Satirical, heartbreaking, friendly, familial, liberating, personal, a poet of sharp feminist observation and relationships and invention, for the body and against cruelty, a true poet from Nashville and a storyteller when it suits her lyrical self, Lily Greenberg writes some of the best poems around. With her fabulous first book, Greenberg uses the power of her poetry to break open the cramped spaces of imposed roles, and at the same time she has a performer's glee and pleasure in shaping her own.

—David Blair, author of Ascension Days

In her stunning debut collection, Lily Greenberg navigates a culture of consumption that exists alongside the tight expectations generationally imposed on women’s bodies. Drawing from the expansiveness of water — and the containers we attempt to give it — Greenberg’s poems explore her body’s many shapes, and the memories and experiences that give it form. In this, she creates a new vision of abundance: woman as tree, woman as pool of herself, woman as ten women in the dark. Greenberg invites us into an anointing; she blesses with oil and flour, with swimming pools and Subway sandwiches. Through her poems of transformation, we become “soft as bodies, fluid as milk,” drifting along languid estuaries and tight turns of the river toward revelation: saying “yes and thank you” to the gift of bread is holy.

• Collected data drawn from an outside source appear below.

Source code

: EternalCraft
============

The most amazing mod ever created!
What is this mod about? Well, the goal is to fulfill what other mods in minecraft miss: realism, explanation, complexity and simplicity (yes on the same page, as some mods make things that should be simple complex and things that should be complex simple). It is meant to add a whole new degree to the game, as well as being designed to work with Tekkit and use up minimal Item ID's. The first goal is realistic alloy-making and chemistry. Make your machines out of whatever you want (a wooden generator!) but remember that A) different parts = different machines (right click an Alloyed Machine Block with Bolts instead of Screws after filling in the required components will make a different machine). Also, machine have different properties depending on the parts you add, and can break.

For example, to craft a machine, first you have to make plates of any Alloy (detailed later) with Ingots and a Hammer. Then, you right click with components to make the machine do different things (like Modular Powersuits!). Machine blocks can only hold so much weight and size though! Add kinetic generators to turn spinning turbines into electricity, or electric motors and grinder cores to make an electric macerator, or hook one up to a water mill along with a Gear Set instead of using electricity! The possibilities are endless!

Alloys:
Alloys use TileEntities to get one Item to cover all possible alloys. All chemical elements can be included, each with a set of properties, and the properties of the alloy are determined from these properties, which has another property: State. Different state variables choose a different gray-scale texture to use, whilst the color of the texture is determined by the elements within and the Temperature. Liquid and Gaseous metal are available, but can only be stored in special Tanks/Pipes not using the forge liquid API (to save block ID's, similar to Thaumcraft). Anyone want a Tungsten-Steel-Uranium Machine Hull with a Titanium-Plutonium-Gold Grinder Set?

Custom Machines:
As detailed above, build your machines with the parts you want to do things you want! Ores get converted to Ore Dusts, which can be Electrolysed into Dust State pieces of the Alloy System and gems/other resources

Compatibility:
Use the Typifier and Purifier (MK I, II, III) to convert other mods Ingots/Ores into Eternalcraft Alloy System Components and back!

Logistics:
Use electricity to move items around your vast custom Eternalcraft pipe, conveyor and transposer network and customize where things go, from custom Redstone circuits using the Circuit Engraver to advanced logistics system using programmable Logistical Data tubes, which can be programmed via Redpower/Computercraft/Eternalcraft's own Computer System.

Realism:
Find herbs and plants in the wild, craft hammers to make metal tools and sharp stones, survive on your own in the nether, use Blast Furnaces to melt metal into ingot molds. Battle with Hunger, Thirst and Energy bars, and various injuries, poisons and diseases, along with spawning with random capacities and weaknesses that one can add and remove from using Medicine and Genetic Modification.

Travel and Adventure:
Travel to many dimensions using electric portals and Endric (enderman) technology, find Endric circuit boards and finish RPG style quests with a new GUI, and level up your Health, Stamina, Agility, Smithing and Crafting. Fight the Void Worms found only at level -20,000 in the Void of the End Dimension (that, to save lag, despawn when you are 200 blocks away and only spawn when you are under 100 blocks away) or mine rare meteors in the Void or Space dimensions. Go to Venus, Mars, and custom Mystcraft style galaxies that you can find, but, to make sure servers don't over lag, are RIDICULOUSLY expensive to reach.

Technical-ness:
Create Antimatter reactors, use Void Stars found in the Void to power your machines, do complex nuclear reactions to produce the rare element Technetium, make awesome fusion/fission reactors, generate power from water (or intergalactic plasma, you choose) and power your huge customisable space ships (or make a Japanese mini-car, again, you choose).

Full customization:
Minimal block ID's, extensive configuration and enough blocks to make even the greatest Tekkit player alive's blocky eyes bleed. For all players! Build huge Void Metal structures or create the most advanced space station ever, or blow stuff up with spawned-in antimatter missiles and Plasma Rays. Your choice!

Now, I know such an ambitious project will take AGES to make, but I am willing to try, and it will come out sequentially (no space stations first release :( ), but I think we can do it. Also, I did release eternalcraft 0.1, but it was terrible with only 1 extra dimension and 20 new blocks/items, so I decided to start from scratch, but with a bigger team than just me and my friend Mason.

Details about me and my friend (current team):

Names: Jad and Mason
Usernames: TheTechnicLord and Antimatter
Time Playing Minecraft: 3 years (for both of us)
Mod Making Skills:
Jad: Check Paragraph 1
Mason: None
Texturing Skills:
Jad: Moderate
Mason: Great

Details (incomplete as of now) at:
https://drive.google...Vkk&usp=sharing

—Samantha DeFlitch, author of Confluence

About the Author

LILY GREENBERG is a writer from Nashville, Tennessee currently living in Portland, Maine. Her work has appeared in About Place Journal, Third Coast Magazine, Hobart, and The Louisville Review, among others, and she is the 2021 recipient of the Dick Shea Memorial Award for Poetry, as judged by Jennifer Militello. In the Shape of a Woman is her first book. A 2021 Breadloaf Scholar, Lily holds an MFA from the University of New Hampshire. When not writing, she enjoys brewing kombucha, wearing mittens, and going to the movies.